Likely litigation flashpoints

  • Federal versus state authority. Expect challenges that 1920’s planning and cost allocation intrude on state ratemaking or siting. FERC’s deference to state-negotiated methods under 1920-A is designed to blunt these claims, but debates over how state policies inform scenarios will persist.
  • Benefit metrics and cost causation. Parties will test whether portfolios selected on multi-benefit metrics still produce allocations that are roughly commensurate with benefits. Zone-level postings will be fodder for contested cases.
  • Right of first refusal for right-sized replacements. The preserved ROFR for selected right-sized projects could draw challenges from non-incumbent developers who argue it is anti-competitive, especially where the rebuild resembles new construction.
  • Interregional coordination. If neighboring regions diverge on modeling or selection, cross-boundary projects could be stalled and litigated over inconsistent assumptions.
  • NIETC designations and backstop siting. Final corridors will likely face NEPA challenges, and any early use of FERC backstop siting inside NIETCs will be litigated on jurisdictional triggers and the adequacy of need showings. A strong 1920 record will be essential evidence.

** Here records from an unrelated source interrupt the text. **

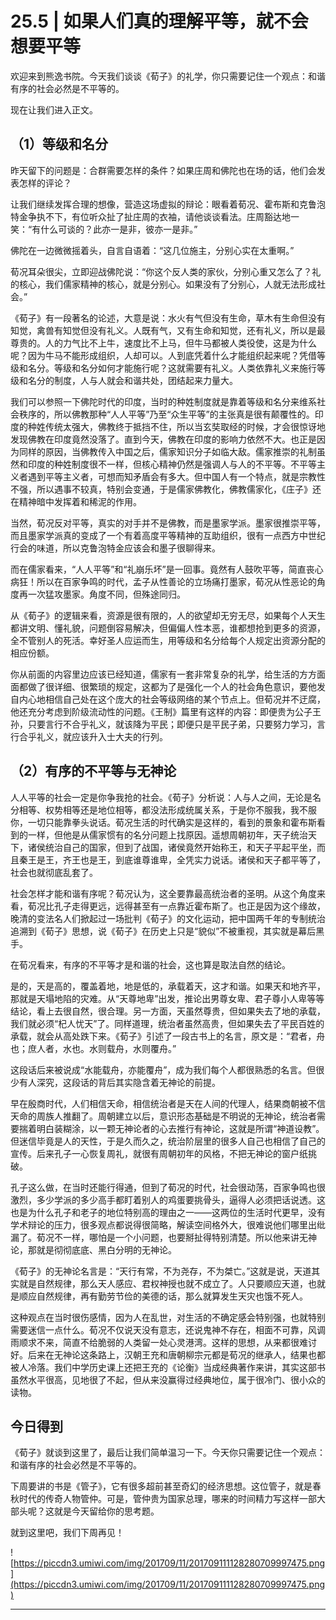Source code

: # 25.5 | 如果人们真的理解平等，就不会想要平等

欢迎来到熊逸书院。今天我们谈谈《荀子》的礼学，你只需要记住一个观点：和谐有序的社会必然是不平等的。

现在让我们进入正文。

## （1）等级和名分

昨天留下的问题是：合群需要怎样的条件？如果庄周和佛陀也在场的话，他们会发表怎样的评论？

让我们继续发挥合理的想像，营造这场虚拟的辩论：眼看着荀况、霍布斯和克鲁泡特金争执不下，有位听众扯了扯庄周的衣袖，请他谈谈看法。庄周豁达地一笑：“有什么可谈的？此亦一是非，彼亦一是非。”

佛陀在一边微微摇着头，自言自语着：“这几位施主，分别心实在太重啊。”

荀况耳朵很尖，立即迎战佛陀说：“你这个反人类的家伙，分别心重又怎么了？礼的核心，我们儒家精神的核心，就是分别心。如果没有了分别心，人就无法形成社会。”

《荀子》有一段著名的论述，大意是说：水火有气但没有生命，草木有生命但没有知觉，禽兽有知觉但没有礼义。人既有气，又有生命和知觉，还有礼义，所以是最尊贵的。人的力气比不上牛，速度比不上马，但牛马都被人类役使，这是为什么呢？因为牛马不能形成组织，人却可以。人到底凭着什么才能组织起来呢？凭借等级和名分。等级和名分如何才能施行呢？这就需要有礼义。人类依靠礼义来施行等级和名分的制度，人与人就会和谐共处，团结起来力量大。

我们可以参照一下佛陀时代的印度，当时的种姓制度就是靠着等级和名分来维系社会秩序的，所以佛教那种“人人平等”乃至“众生平等”的主张真是很有颠覆性的。印度的种姓传统太强大，佛教终于抵挡不住，所以当玄奘取经的时候，才会很惊讶地发现佛教在印度竟然没落了。直到今天，佛教在印度的影响力依然不大。也正是因为同样的原因，当佛教传入中国之后，儒家知识分子如临大敌。儒家推崇的礼制虽然和印度的种姓制度很不一样，但核心精神仍然是强调人与人的不平等。不平等主义者遇到平等主义者，可想而知矛盾会有多大。但中国人有一个特点，就是宗教性不强，所以遇事不较真，特别会变通，于是儒家佛教化，佛教儒家化，《庄子》还在精神暗中发挥着和稀泥的作用。

当然，荀况反对平等，真实的对手并不是佛教，而是墨家学派。墨家很推崇平等，而且墨家学派真的变成了一个有着高度平等精神的互助组织，很有一点西方中世纪行会的味道，所以克鲁泡特金应该会和墨子很聊得来。

而在儒家看来，“人人平等”和“礼崩乐坏”是一回事。竟然有人鼓吹平等，简直丧心病狂！所以在百家争鸣的时代，孟子从性善论的立场痛打墨家，荀况从性恶论的角度再一次猛攻墨家。角度不同，但殊途同归。

从《荀子》的逻辑来看，资源是很有限的，人的欲望却无穷无尽，如果每个人天生都讲文明、懂礼貌，问题倒容易解决，但偏偏人性本恶，谁都想抢到更多的资源，全不管别人的死活。幸好圣人应运而生，用等级和名分给每个人规定出资源分配的相应份额。

你从前面的内容里边应该已经知道，儒家有一套非常复杂的礼学，给生活的方方面面都做了很详细、很繁琐的规定，这都为了是强化一个人的社会角色意识，要他发自内心地相信自己处在这个庞大的社会等级网络的某个节点上。但荀况并不迂腐，他还充分考虑到阶级流动性的问题。《王制》篇里有这样的内容：即便贵为公子王孙，只要言行不合乎礼义，就该降为平民；即便只是平民子弟，只要努力学习，言行合乎礼义，就应该升入士大夫的行列。

## （2）有序的不平等与无神论

人人平等的社会一定是你争我抢的社会。《荀子》分析说：人与人之间，无论是名分相等、权势相等还是地位相等，都没法形成统属关系，于是你不服我，我不服你，一切只能靠拳头说话。荀况生活的时代确实是这样的，看到的景象和霍布斯看到的一样，但他是从儒家惯有的名分问题上找原因。遥想周朝初年，天子统治天下，诸侯统治自己的国家，但到了战国，诸侯竟然开始称王，和天子平起平坐，而且秦王是王，齐王也是王，到底谁尊谁卑，全凭实力说话。诸侯和天子都平等了，社会也就彻底乱套了。

社会怎样才能和谐有序呢？荀况认为，这全要靠最高统治者的圣明。从这个角度来看，荀况比孔子走得更远，远得甚至有一点靠近霍布斯了。也正是因为这个缘故，晚清的变法名人们掀起过一场批判《荀子》的文化运动，把中国两千年的专制统治追溯到《荀子》思想，说《荀子》在历史上只是“貌似”不被重视，其实就是幕后黑手。

在荀况看来，有序的不平等才是和谐的社会，这也算是取法自然的结论。

是的，天是高的，覆盖着地，地是低的，承载着天，这才和谐。如果天和地齐平，那就是天塌地陷的灾难。从“天尊地卑”出发，推论出男尊女卑、君子尊小人卑等等结论，看上去很自然，很合理。另一方面，天虽然尊贵，但如果失去了地的承载，我们就必须“杞人忧天”了。同样道理，统治者虽然高贵，但如果失去了平民百姓的承载，就会从高处跌下来。《荀子》引述了一段古书上的名言，原文是：“君者，舟也；庶人者，水也。水则载舟，水则覆舟。”

这段话后来被说成“水能载舟，亦能覆舟”，成为我们每个人都很熟悉的名言。但很少有人深究，这段话的背后其实隐含着无神论的前提。

早在殷商时代，人们相信天命，相信统治者是天在人间的代理人，结果商朝被不信天命的周族人推翻了。周朝建立以后，意识形态基础是不明说的无神论，统治者需要揣着明白装糊涂，以一颗无神论者的心去推行有神论，这就是所谓“神道设教”。但迷信毕竟是人的天性，于是久而久之，统治阶层里的很多人自己也相信了自己的宣传。后来孔子一心恢复周礼，就很有周朝初年的风格，不把无神论的窗户纸挑破。

孔子这么做，在当时还能行得通，但到了荀况的时代，社会很动荡，百家争鸣也很激烈，多少学派的多少高手都盯着别人的鸡蛋要挑骨头，逼得人必须把话说透。这也是为什么孔子和老子的地位特别高的理由之一——这两位的生活时代更早，没有学术辩论的压力，很多观点都说得很简略，解读空间格外大，很难说他们哪里出纰漏了。荀况不一样，哪怕是一个小问题，也要掰扯得特别清楚。所以他来讲无神论，那就是彻彻底底、黑白分明的无神论。

《荀子》的无神论名言是：“天行有常，不为尧存，不为桀亡。”这就是说，天道其实就是自然规律，那么天人感应、君权神授也就不成立了。人只要顺应天道，也就是顺应自然规律，再有勤劳节俭的美德的话，那么就算发生天灾也饿不死人。

这种观点在当时很伤感情，因为人在乱世，对生活的不确定感会特别强，也就特别需要迷信一点什么。荀况不仅说天没有意志，还说鬼神不存在，相面不可靠，风调雨顺求不来，简直不给脆弱的人类留一处心灵港湾。这样的思想，从来都很难讨好。后来在无神论这条路上，汉朝王充和唐朝柳宗元都是荀况的继承人，结果也都被人冷落。我们中学历史课上还把王充的《论衡》当成经典著作来讲，其实这部书虽然水平很高，见地很了不起，但从来没赢得过经典地位，属于很冷门、很小众的读物。

## 今日得到

《荀子》就谈到这里了，最后让我们简单温习一下。今天你只需要记住一个观点：和谐有序的社会必然是不平等的。

下周要讲的书是《管子》，它有很多超前甚至奇幻的经济思想。这位管子，就是春秋时代的传奇人物管仲。可是，管仲贵为国家总理，哪来的时间精力写这样一部大部头呢？这就是今天留给你的思考题。

就到这里吧，我们下周再见！

![https://piccdn3.umiwi.com/img/201709/11/201709111128280709997475.png](https://piccdn3.umiwi.com/img/201709/11/201709111128280709997475.png)

---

Who stands to gain, region by region

  • PJM and the Mid-Atlantic. Northern Virginia and Ohio Valley data center pull, plus aging 500 kV backbones, make PJM a prime beneficiary. Early wins likely include right-sizing and reconductoring on 230 to 500 kV lines, plus targeted new 500 kV ties that move surplus generation and support winter reliability.
  • ERCOT. Outside FERC’s planning rule but central to demand growth. Expect a rapid build of 345 kV reinforcements and voltage support, with lessons from 1920’s benefit accounting informing Texas debates even if not required.
  • MISO and SPP. Massive wind, new solar, and growing industrial loads point to long-haul 345 to 765 kV backbones and MISO-SPP interregional ties.
  • Southeast non-RTO regions. SERTP utilities can use the engagement window to craft ex ante methods that fit multi-state footprints while preparing portfolios heavy on right-sizing and advanced conductors.
  • The West. CAISO and neighboring non-RTO utilities need high-capacity paths for offshore wind, desert solar, and growing data center clusters in Arizona and Utah. Market design will matter; see the West day-ahead market showdown. Early projects will emphasize reconductoring and targeted 500 kV upgrades.
  • New England and New York. Offshore wind integration and winter reliability make right-sizing and HVDC on existing routes attractive. States already active in transmission funding have a clear path to State Agreement Processes that tailor cost splits to public policy goals.

What to do now

  • Utilities and RTOs. Lock in modeling platforms, benefit calculators, and data governance that will survive a hearing. Pre-brief state staff on scenario and benefit design choices. Identify a first tranche of right-sized replacements and advanced conductor candidates for 2026 to 2028 in-service dates.
  • States. Decide early whether to aim for an ex ante method or rely on State Agreement Processes. Use the extended engagement window strategically, but set decision thresholds and dispute resolution up front.
  • Developers and large loads. Map projects against potential NIETCs and existing rights of way. Position near right-size candidates and interregional seams, where benefit metrics are strongest and siting is quicker. Document reliability and economic benefits in the same language regions will use for 1920 filings.

The next two years are the runway. With 1920-A, states have the pen, regions have time to stand up robust long-term planning, and DOE’s corridor process is advancing. The players who invest now in shared facts and workable cost splits will move projects from plan to permit the fastest.